If $A$ and $B$ are equations sets described by $x = y$ and $x \ne y$ respectively, then $A = B^\complement$ and $A^\complement = B$.
The Revelation
What we want to know is: what does $A \cap B$ equal if $B$ is a negated equation? We need to create an equation which relates $A \cap B$ to $A \cap B^\complement$ since we can only solve systems of normal/positive equations in a matrix.
I started with the following equation. If it doesn't make much sense, don't worry, just understand that it is universally true.
$A - (A \cap B^\complement) = A \cap B$
On its own, this equation isn't very interesting, but when $A \cap B$ is nothing (aka A and B contradict)…
$A - (A \cap B^\complement) = \emptyset$
$A = A \cap B^\complement$
we get this glorious, beautiful equation, revealing the final building block for our proof.
It is at this point that I must pause and encourage you, the reader, to understand the significance before I give it away. However, if you're just here for a good time, then by all means, read on.
What does it mean?
This proves that if we add the inverse of a negated equation to the system and the system remains unchanged ($A = A \cap B^\complement$) then the negated equation is inconsistent with the system ($A \cap B = \emptyset$).

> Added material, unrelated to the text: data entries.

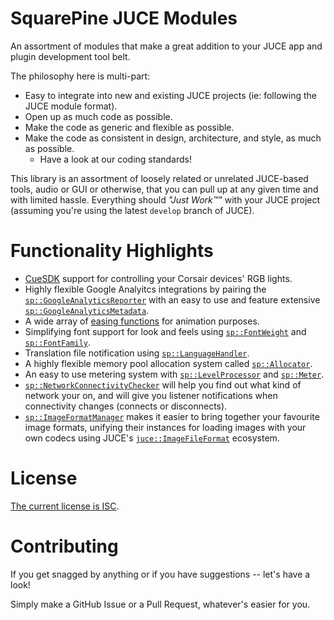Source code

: # SquarePine JUCE Modules

An assortment of modules that make a great addition to your JUCE app and plugin development tool belt.

The philosophy here is multi-part:

* Easy to integrate into new and existing JUCE projects (ie: following the JUCE module format).
* Open up as much code as possible.
* Make the code as generic and flexible as possible.
* Make the code as consistent in design, architecture, and style, as much as possible.
  * Have a look at our coding standards!

This library is an assortment of loosely related or unrelated JUCE-based tools, audio or GUI or otherwise, that you can pull up at any given time and with limited hassle. Everything should _"Just Work™"_ with your JUCE project (assuming you're using the latest `develop` branch of JUCE).

# Functionality Highlights

* [CueSDK](https://github.com/CorsairOfficial/cue-sdk) support for controlling your Corsair devices' RGB lights.
* Highly flexible Google Analyitcs integrations by pairing the [`sp::GoogleAnalyticsReporter`](https://github.com/SquarePine/squarepine_core/blob/main/modules/squarepine_core/networking/GoogleAnalyticsReporter.h#L280-L384) with an easy to use and feature extensive [`sp::GoogleAnalyticsMetadata`](https://github.com/SquarePine/squarepine_core/blob/main/modules/squarepine_core/networking/GoogleAnalyticsReporter.h#L3-L277).
* A wide array of [easing functions](https://github.com/SquarePine/squarepine_core/blob/main/modules/squarepine_core/maths/Easing.h) for animation purposes.
* Simplifying font support for look and feels using [`sp::FontWeight`](https://github.com/SquarePine/squarepine_core/blob/main/modules/squarepine_graphics/utilities/Fonts.h#L5) and [`sp::FontFamily`](https://github.com/SquarePine/squarepine_core/blob/main/modules/squarepine_graphics/utilities/Fonts.h#L34).
* Translation file notification using [`sp::LanguageHandler`](https://github.com/SquarePine/squarepine_core/blob/main/modules/squarepine_core/text/LanguageHandler.h#L164).
* A highly flexible memory pool allocation system called [`sp::Allocator`](https://github.com/SquarePine/squarepine_core/blob/main/modules/squarepine_core/memory/Allocator.h).
* An easy to use metering system with [`sp::LevelProcessor`](https://github.com/SquarePine/squarepine_core/blob/main/modules/squarepine_audio/effects/LevelsProcessor.h) and [`sp::Meter`](https://github.com/SquarePine/squarepine_core/blob/main/modules/squarepine_audio/graphics/Meter.h).
* [`sp::NetworkConnectivityChecker`](https://github.com/SquarePine/squarepine_core/blob/main/modules/squarepine_core/networking/NetworkConnectivityChecker.h) will help you find out what kind of network your on, and will give you listener notifications when connectivity changes (connects or disconnects).
* [`sp::ImageFormatManager`](https://github.com/SquarePine/squarepine_core/blob/main/modules/squarepine_graphics/images/ImageFormatManager.h) makes it easier to bring together your favourite image formats, unifying their instances for loading images with your own codecs using JUCE's [`juce::ImageFileFormat`](https://github.com/juce-framework/JUCE/blob/develop/modules/juce_graphics/images/juce_ImageFileFormat.h) ecosystem.

# License

[The current license is ISC](https://github.com/SquarePine/squarepine_core/blob/main/LICENSE.md).

# Contributing

If you get snagged by anything or if you have suggestions -- let's have a look!

Simply make a GitHub Issue or a Pull Request, whatever's easier for you.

Lets show that counterexample who's boss!
$P\colon a = b$, $Q\colon a \ne 1$
To prove these are inconsistent, we must prove that the system doesn't change when adding $a = 1$ to the system.

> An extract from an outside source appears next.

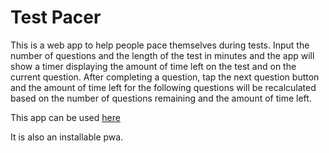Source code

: # Test Pacer

This is a web app to help people pace themselves during tests. Input the number of questions and the length of the test in minutes and the app will show a timer displaying the amount of time left on the test and on the current question. After completing a question, tap the next question button and the amount of time left for the following questions will be recalculated based on the number of questions remaining and the amount of time left.

This app can be used [here](https://testpacer.com)

It is also an installable pwa.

\begin{aligned} & \begin{bmatrix} 1 & -1 & \bigm| & 0 \\ \end{bmatrix} \\\\ \underrightarrow{\text{ Add } a = 1 \ } & \begin{bmatrix} 1 & -1 & \bigm| & 0 \\ 1 & 0 & \bigm| & 1 \\ \end{bmatrix} \\\\ \underrightarrow{\text{ RREF }} & \begin{bmatrix} 1 & 0 & \bigm| & 1 \\ 0 & 1 & \bigm| & 1 \\ \end{bmatrix} \end{aligned}The starting and ending matrix are certainly different, so $P \ne P \cap Q^\complement$ which means $P \cap Q$ cannot be empty. This means that a solution to the system still exists which means the equations are consistent!

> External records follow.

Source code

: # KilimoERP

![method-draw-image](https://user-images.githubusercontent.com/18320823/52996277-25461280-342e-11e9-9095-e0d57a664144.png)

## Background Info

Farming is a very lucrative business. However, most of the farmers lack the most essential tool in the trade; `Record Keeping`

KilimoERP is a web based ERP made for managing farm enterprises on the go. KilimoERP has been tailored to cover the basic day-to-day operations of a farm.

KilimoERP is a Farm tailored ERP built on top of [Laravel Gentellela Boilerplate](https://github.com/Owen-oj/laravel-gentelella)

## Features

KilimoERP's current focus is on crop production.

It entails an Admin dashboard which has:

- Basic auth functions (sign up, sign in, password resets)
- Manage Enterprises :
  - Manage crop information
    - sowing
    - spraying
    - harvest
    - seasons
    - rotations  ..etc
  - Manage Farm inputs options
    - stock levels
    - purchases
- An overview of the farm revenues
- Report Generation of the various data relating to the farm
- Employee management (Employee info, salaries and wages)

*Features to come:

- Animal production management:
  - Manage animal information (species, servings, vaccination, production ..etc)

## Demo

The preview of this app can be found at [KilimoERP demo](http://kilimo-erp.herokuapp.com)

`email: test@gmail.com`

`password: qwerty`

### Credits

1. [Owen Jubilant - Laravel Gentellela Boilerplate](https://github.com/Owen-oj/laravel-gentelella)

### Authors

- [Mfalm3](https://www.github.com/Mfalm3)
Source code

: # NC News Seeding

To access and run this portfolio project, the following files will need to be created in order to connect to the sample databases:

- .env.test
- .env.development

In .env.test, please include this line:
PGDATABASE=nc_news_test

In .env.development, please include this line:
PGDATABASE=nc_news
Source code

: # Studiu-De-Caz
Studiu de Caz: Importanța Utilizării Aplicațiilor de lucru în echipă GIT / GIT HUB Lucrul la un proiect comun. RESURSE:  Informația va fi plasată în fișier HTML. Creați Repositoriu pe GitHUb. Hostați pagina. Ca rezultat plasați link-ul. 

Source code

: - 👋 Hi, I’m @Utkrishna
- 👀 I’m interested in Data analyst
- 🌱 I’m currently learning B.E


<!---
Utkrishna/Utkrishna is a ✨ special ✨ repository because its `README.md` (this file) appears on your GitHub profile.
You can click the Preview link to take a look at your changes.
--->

What about multiple negated equations?
It's actually pretty easy to show this, we just need to break it down a bit.
If $B$ and $C$ are negated equations and $A$ is a regular equation then we want to find if $A \cap B \cap C$ is empty or not to prove it's consistency.
Luckily, there's a simple equivalence.
\begin{flalign} A \cap B \cap C & = A \cap (B \cap C) & [\ \text{wrap parenthesis}\ ] \\ & = (A \cap B) \cap (A \cap C) & [\ \text{distribute} \cap \ ] && \end{flalign}We can see that if $A \cap B$ or $A \cap C$ are empty then $A \cap B \cap C$ has to be empty too because the intersection of anything with an empty set is the empty set.
To bring it all together!
The final process is as follows.
- Put all positive equations in a matrix
Solve for the Reduced Row Echelon Form (RREF)
- If there is a contradiction, system is inconsistent
- Add the inverse of a negated equation to the system
Solve for the RREF
If the system remains unchanged…
- The negated equation must be inconsistent with the system
- One equation is inconsistent with the system, therefore the whole system is inconsistent!
If the system changes…
- The negated equation might remove some possible solutions to the system, but did not remove all of them, therefore its consistent!
- Repeat steps 3 and 4 until all negated equations are verified as consistent
Conclusion
And there you have it! I cannot express how much fun this was to solve! This whole thing started because of a book on set theory and ended with a satisfying solution thanks to sets! I couldn't be happier.
I have already implemented the solution in a standalone program, but intend to integrate it all into my theorem prover soon.
Thank you for reading, I hope you enjoyed and maybe learned something!